— Exercise objective —
Please write out only the lines running from the one with "src/index.js" through the last line of the listing, each exactly as given.

— Supplied data —
┄┄┄┄┄┄

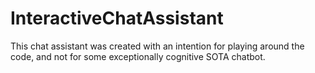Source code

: # InteractiveChatAssistant
This chat assistant was created with an intention for playing around the code, and not for some exceptionally cognitive SOTA chatbot.
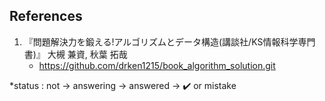 ## References
1. 『問題解決力を鍛える!アルゴリズムとデータ構造(講談社/KS情報科学専門書)』 大槻 兼資, 秋葉 拓哉
	- <https://github.com/drken1215/book_algorithm_solution.git>

\*status : not -> answering -> answered -> ✔️ or mistake
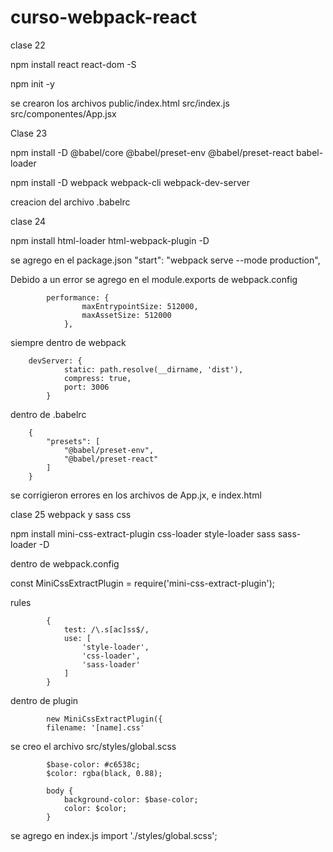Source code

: # curso-webpack-react

clase 22

npm install react react-dom -S

npm init -y

se crearon los archivos
public/index.html
src/index.js
src/componentes/App.jsx


Clase 23

npm install -D @babel/core @babel/preset-env @babel/preset-react babel-loader

npm install -D webpack webpack-cli webpack-dev-server


creacion del archivo
.babelrc

clase 24

npm install html-loader html-webpack-plugin -D

se agrego en el package.json
    "start": "webpack serve --mode production",


Debido a un error se agrego en el module.exports de webpack.config

            performance: {
                    maxEntrypointSize: 512000,
                    maxAssetSize: 512000
                },


siempre dentro de webpack

        devServer: {
                static: path.resolve(__dirname, 'dist'),
                compress: true,
                port: 3006
            }

dentro de .babelrc

        {
            "presets": [
                "@babel/preset-env",
                "@babel/preset-react"
            ]
        }

se corrigieron errores en los archivos de App.jx, e index.html

clase 25 webpack y sass css


npm install mini-css-extract-plugin css-loader style-loader sass sass-loader -D



dentro de webpack.config

const MiniCssExtractPlugin = require('mini-css-extract-plugin');

rules

            {
                test: /\.s[ac]ss$/,
                use: [
                    'style-loader',
                    'css-loader',
                    'sass-loader'
                ]
            }

dentro de plugin

            new MiniCssExtractPlugin({
            filename: '[name].css'

se creo el archivo
src/styles/global.scss

            $base-color: #c6538c;
            $color: rgba(black, 0.88);

            body {
                background-color: $base-color;
                color: $color;
            }

se agrego en index.js
import './styles/global.scss';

┄┄┄┄┄┄

— Exercise solution —
src/index.js
src/componentes/App.jsx


Clase 23

npm install -D @babel/core @babel/preset-env @babel/preset-react babel-loader

npm install -D webpack webpack-cli webpack-dev-server


creacion del archivo
.babelrc

clase 24

npm install html-loader html-webpack-plugin -D

se agrego en el package.json
    "start": "webpack serve --mode production",


Debido a un error se agrego en el module.exports de webpack.config

            performance: {
                    maxEntrypointSize: 512000,
                    maxAssetSize: 512000
                },


siempre dentro de webpack

        devServer: {
                static: path.resolve(__dirname, 'dist'),
                compress: true,
                port: 3006
            }

dentro de .babelrc

        {
            "presets": [
                "@babel/preset-env",
                "@babel/preset-react"
            ]
        }

se corrigieron errores en los archivos de App.jx, e index.html

clase 25 webpack y sass css


npm install mini-css-extract-plugin css-loader style-loader sass sass-loader -D



dentro de webpack.config

const MiniCssExtractPlugin = require('mini-css-extract-plugin');

rules

            {
                test: /\.s[ac]ss$/,
                use: [
                    'style-loader',
                    'css-loader',
                    'sass-loader'
                ]
            }

dentro de plugin

            new MiniCssExtractPlugin({
            filename: '[name].css'

se creo el archivo
src/styles/global.scss

            $base-color: #c6538c;
            $color: rgba(black, 0.88);

            body {
                background-color: $base-color;
                color: $color;
            }

se agrego en index.js
import './styles/global.scss';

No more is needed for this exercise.